*Requirement*: Below are records; copy every line in them that holds the word "module".

Dataset records
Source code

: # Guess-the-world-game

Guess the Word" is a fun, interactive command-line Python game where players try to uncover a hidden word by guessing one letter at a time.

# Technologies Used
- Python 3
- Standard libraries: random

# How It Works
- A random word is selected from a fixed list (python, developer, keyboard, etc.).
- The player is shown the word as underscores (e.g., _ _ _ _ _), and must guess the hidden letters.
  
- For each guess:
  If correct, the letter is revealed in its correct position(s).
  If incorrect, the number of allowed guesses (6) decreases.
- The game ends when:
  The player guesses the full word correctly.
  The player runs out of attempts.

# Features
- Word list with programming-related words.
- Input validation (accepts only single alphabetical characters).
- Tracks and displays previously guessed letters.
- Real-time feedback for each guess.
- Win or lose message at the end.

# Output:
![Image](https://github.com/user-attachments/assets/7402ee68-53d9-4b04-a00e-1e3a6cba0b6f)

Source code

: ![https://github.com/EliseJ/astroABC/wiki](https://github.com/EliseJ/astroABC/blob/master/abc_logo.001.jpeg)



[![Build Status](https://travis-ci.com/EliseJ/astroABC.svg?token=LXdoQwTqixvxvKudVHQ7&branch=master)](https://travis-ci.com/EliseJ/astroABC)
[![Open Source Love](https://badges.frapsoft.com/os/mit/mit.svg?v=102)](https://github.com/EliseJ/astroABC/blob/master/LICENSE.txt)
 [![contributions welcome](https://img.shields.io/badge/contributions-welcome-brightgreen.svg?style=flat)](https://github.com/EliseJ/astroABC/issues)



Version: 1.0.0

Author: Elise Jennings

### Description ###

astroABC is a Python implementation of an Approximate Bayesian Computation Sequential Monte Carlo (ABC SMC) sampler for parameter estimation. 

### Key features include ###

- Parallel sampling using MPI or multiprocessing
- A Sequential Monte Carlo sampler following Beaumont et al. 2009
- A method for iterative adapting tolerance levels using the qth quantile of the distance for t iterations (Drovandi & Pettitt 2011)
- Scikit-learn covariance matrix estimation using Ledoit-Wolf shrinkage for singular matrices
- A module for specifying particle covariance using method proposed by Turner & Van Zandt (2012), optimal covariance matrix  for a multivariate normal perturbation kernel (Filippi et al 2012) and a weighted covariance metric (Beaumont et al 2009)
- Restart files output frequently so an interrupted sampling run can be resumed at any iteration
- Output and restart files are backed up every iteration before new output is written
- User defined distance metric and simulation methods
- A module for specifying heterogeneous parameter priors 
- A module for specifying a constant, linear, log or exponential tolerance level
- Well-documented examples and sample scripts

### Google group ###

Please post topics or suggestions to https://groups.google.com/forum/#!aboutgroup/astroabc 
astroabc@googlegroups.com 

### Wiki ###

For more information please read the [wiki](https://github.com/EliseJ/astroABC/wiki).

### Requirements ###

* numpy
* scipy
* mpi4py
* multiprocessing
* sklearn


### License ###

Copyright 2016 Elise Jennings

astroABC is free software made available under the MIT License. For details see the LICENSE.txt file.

*Problem solution*:
- A module for specifying particle covariance using method proposed by Turner & Van Zandt (2012), optimal covariance matrix  for a multivariate normal perturbation kernel (Filippi et al 2012) and a weighted covariance metric (Beaumont et al 2009)
- A module for specifying heterogeneous parameter priors 
- A module for specifying a constant, linear, log or exponential tolerance level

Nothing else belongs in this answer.